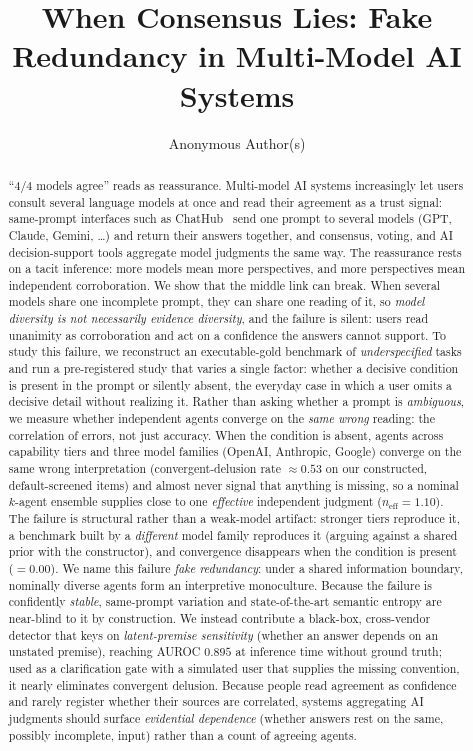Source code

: \documentclass[acmsmall,screen,review,anonymous]{acmart}
\newcommand{\neff}{\ensuremath{n_{\mathrm{eff}}}}
\begin{document}
\title[When Consensus Lies]{When Consensus Lies: Fake Redundancy in Multi-Model AI Systems}

\author{Anonymous Author(s)}

\begin{abstract}
``$4/4$ models agree'' reads as reassurance. Multi-model AI systems increasingly let users consult several
language models at once and read their agreement as a trust signal: same-prompt interfaces such as
ChatHub~\cite{chathub2026} send one prompt to several models (GPT, Claude, Gemini, \dots) and return their
answers together, and consensus, voting, and AI decision-support tools aggregate model judgments the same way.
The reassurance rests on a tacit inference: more models mean more perspectives, and more perspectives mean
independent corroboration. We show that the middle link can break. When several models share one incomplete
prompt, they can share one reading of it, so \emph{model diversity is not necessarily evidence diversity}, and
the failure is silent: users read unanimity as corroboration and act on a confidence the answers cannot
support.
To study this failure, we reconstruct an executable-gold benchmark of \emph{underspecified} tasks and run a
pre-registered study that varies a single factor: whether a decisive condition is present in the prompt or
silently absent, the everyday case in which a user omits a decisive detail without realizing it. Rather than
asking whether a prompt is \emph{ambiguous}, we measure whether independent agents converge on the \emph{same
wrong} reading: the correlation of errors, not just accuracy. When the condition is absent, agents across
capability tiers and three model families (OpenAI, Anthropic, Google) converge on the same wrong
interpretation (convergent-delusion rate $\approx\!0.53$ on our constructed, default-screened items) and
almost never signal that anything is missing, so a nominal $k$-agent ensemble supplies close to one
\emph{effective} independent judgment ($\neff\!=\!1.10$). The failure is structural rather than a weak-model
artifact: stronger tiers reproduce it, a benchmark built by a \emph{different} model family reproduces it
(arguing against a shared prior with the constructor), and convergence disappears when the condition is
present ($=\!0.00$). We name this failure \emph{fake redundancy}: under a shared information boundary,
nominally diverse agents form an interpretive monoculture.
Because the failure is confidently \emph{stable}, same-prompt variation and state-of-the-art semantic entropy
are near-blind to it by construction. We instead contribute a black-box, cross-vendor detector that keys on
\emph{latent-premise sensitivity} (whether an answer depends on an unstated premise), reaching AUROC $0.895$
at inference time without ground truth; used as a clarification gate with a simulated user that supplies the
missing convention, it nearly eliminates convergent delusion. Because people read agreement as confidence and
rarely register whether their sources are correlated, systems aggregating AI judgments should surface
\emph{evidential dependence} (whether answers rest on the same, possibly incomplete, input) rather than a
count of agreeing agents.
\end{abstract}
\end{document}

● HOW TO COMPLETE THIS TASK:
Leaving out the pictures, reproduce the whole listing above exactly.

● RESULT FOR THIS EXERCISE:
Source code

: \documentclass[acmsmall,screen,review,anonymous]{acmart}
\newcommand{\neff}{\ensuremath{n_{\mathrm{eff}}}}
\begin{document}
\title[When Consensus Lies]{When Consensus Lies: Fake Redundancy in Multi-Model AI Systems}

\author{Anonymous Author(s)}

\begin{abstract}
``$4/4$ models agree'' reads as reassurance. Multi-model AI systems increasingly let users consult several
language models at once and read their agreement as a trust signal: same-prompt interfaces such as
ChatHub~\cite{chathub2026} send one prompt to several models (GPT, Claude, Gemini, \dots) and return their
answers together, and consensus, voting, and AI decision-support tools aggregate model judgments the same way.
The reassurance rests on a tacit inference: more models mean more perspectives, and more perspectives mean
independent corroboration. We show that the middle link can break. When several models share one incomplete
prompt, they can share one reading of it, so \emph{model diversity is not necessarily evidence diversity}, and
the failure is silent: users read unanimity as corroboration and act on a confidence the answers cannot
support.
To study this failure, we reconstruct an executable-gold benchmark of \emph{underspecified} tasks and run a
pre-registered study that varies a single factor: whether a decisive condition is present in the prompt or
silently absent, the everyday case in which a user omits a decisive detail without realizing it. Rather than
asking whether a prompt is \emph{ambiguous}, we measure whether independent agents converge on the \emph{same
wrong} reading: the correlation of errors, not just accuracy. When the condition is absent, agents across
capability tiers and three model families (OpenAI, Anthropic, Google) converge on the same wrong
interpretation (convergent-delusion rate $\approx\!0.53$ on our constructed, default-screened items) and
almost never signal that anything is missing, so a nominal $k$-agent ensemble supplies close to one
\emph{effective} independent judgment ($\neff\!=\!1.10$). The failure is structural rather than a weak-model
artifact: stronger tiers reproduce it, a benchmark built by a \emph{different} model family reproduces it
(arguing against a shared prior with the constructor), and convergence disappears when the condition is
present ($=\!0.00$). We name this failure \emph{fake redundancy}: under a shared information boundary,
nominally diverse agents form an interpretive monoculture.
Because the failure is confidently \emph{stable}, same-prompt variation and state-of-the-art semantic entropy
are near-blind to it by construction. We instead contribute a black-box, cross-vendor detector that keys on
\emph{latent-premise sensitivity} (whether an answer depends on an unstated premise), reaching AUROC $0.895$
at inference time without ground truth; used as a clarification gate with a simulated user that supplies the
missing convention, it nearly eliminates convergent delusion. Because people read agreement as confidence and
rarely register whether their sources are correlated, systems aggregating AI judgments should surface
\emph{evidential dependence} (whether answers rest on the same, possibly incomplete, input) rather than a
count of agreeing agents.
\end{abstract}
\end{document}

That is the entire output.